Before I was 14, I was a veteran pool player, motorcycle rider, and beer joint patron and I really never thought too much about it.
Years later, when a new Executive Editor showed up at the paper. He talked to all of the writers individually. My sports editor, Frank Vehorn, went in, and when he came out he looked over at me, grinned, and said, “He’s going to ask you what Country Club you belong to.”
It was like throwing in a soft pitch down the middle with the bases loaded and the score tied in the bottom of the ninth.
I parked it.
When he asked me, I said, “Sir, I belong to the Whitehall Country Club, in Anderson. I don’t get to go back and play these days, nothing like I would love to do, because sports writing and family just take up so much time.”

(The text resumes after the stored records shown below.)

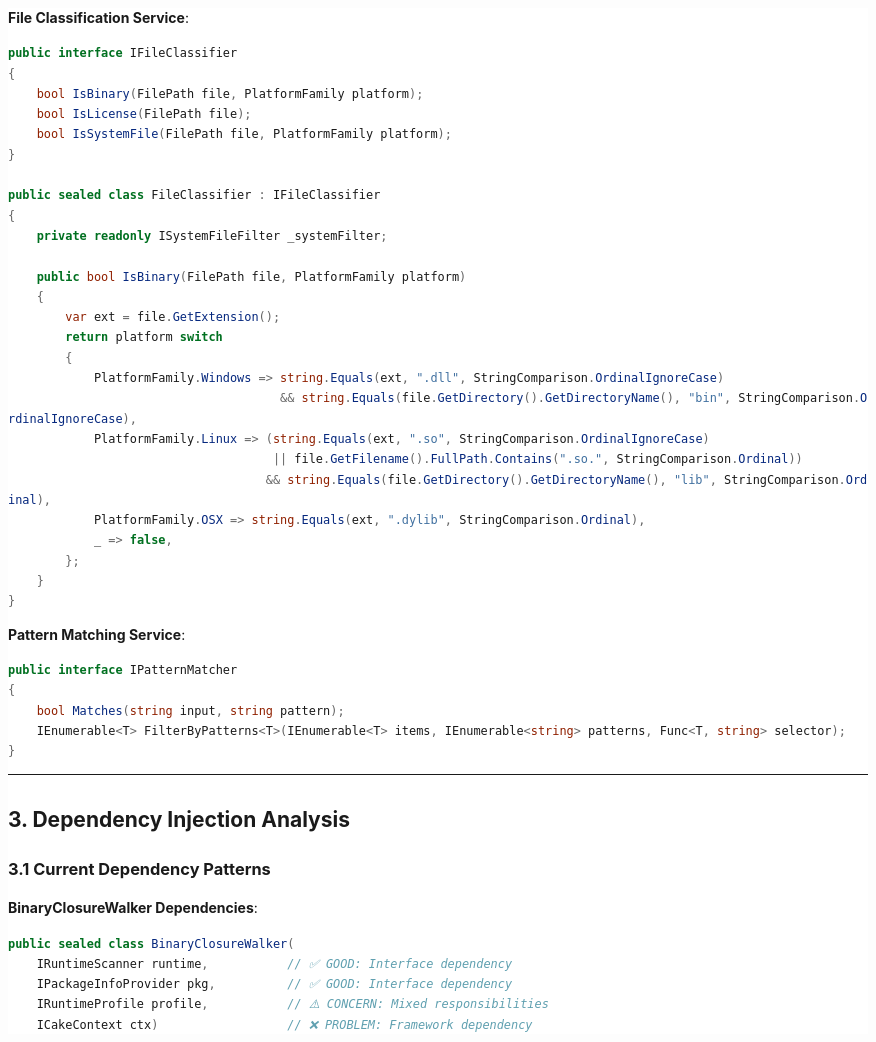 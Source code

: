 **File Classification Service**:
```csharp
public interface IFileClassifier
{
    bool IsBinary(FilePath file, PlatformFamily platform);
    bool IsLicense(FilePath file);
    bool IsSystemFile(FilePath file, PlatformFamily platform);
}

public sealed class FileClassifier : IFileClassifier
{
    private readonly ISystemFileFilter _systemFilter;
    
    public bool IsBinary(FilePath file, PlatformFamily platform)
    {
        var ext = file.GetExtension();
        return platform switch
        {
            PlatformFamily.Windows => string.Equals(ext, ".dll", StringComparison.OrdinalIgnoreCase)
                                      && string.Equals(file.GetDirectory().GetDirectoryName(), "bin", StringComparison.OrdinalIgnoreCase),
            PlatformFamily.Linux => (string.Equals(ext, ".so", StringComparison.OrdinalIgnoreCase)
                                     || file.GetFilename().FullPath.Contains(".so.", StringComparison.Ordinal))
                                    && string.Equals(file.GetDirectory().GetDirectoryName(), "lib", StringComparison.Ordinal),
            PlatformFamily.OSX => string.Equals(ext, ".dylib", StringComparison.Ordinal),
            _ => false,
        };
    }
}
```

**Pattern Matching Service**:
```csharp
public interface IPatternMatcher
{
    bool Matches(string input, string pattern);
    IEnumerable<T> FilterByPatterns<T>(IEnumerable<T> items, IEnumerable<string> patterns, Func<T, string> selector);
}
```

---

## **3. Dependency Injection Analysis**

### **3.1 Current Dependency Patterns**

**BinaryClosureWalker Dependencies**:
```csharp
public sealed class BinaryClosureWalker(
    IRuntimeScanner runtime,           // ✅ GOOD: Interface dependency
    IPackageInfoProvider pkg,          // ✅ GOOD: Interface dependency  
    IRuntimeProfile profile,           // ⚠️ CONCERN: Mixed responsibilities
    ICakeContext ctx)                  // ❌ PROBLEM: Framework dependency
```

He congratulated me, told me only two people on the two newspaper staffs belonged to a Country Club. News Sports Editor Dan Foster and myself. He told me how impressed he was.
A few years later, when he was moving on to another newspaper, we had another talk. That’s when I confessed the Whitehall Country Club was a pool room about a half-mile from where I was raised, and my first job making money was sweeping the tables every morning.
He just smiled, and said something like, “You always have been quick, haven’t you?”
He was right.
And it’s always been that way. I had started working at the Anderson Independent way too early, by lying about my age on the application to work Saturday nights putting the comics in the Sunday papers.
But since I always managed to do what was asked of me, I got away with a lot. I ended up working in sports, mostly sitting around answering the phone, and taking prep football stats over the phones on game nights. Then we’d crank out a five or six graph story and on to the next one.
The sports editor could not drive. He would get to and from games by providing tickets in return for free rides. He loved basketball, and claimed to count dribbles, keeping a ‘dribble meter’ on the front sports page every day.
He once walked from the newspaper office in Anderson to the old Field House in Clemson, dribbling a basketball and counting dribbles. He said he double dribbled three times when trucks blew the ball away. Clemson was preparing for a home game, and the place was packed. He dribbled up the steps. They held the doors open for him. He dribbled the length of the court while the crowd was going wild and shot a layup.
And missed. But he always bragged he got the rebound.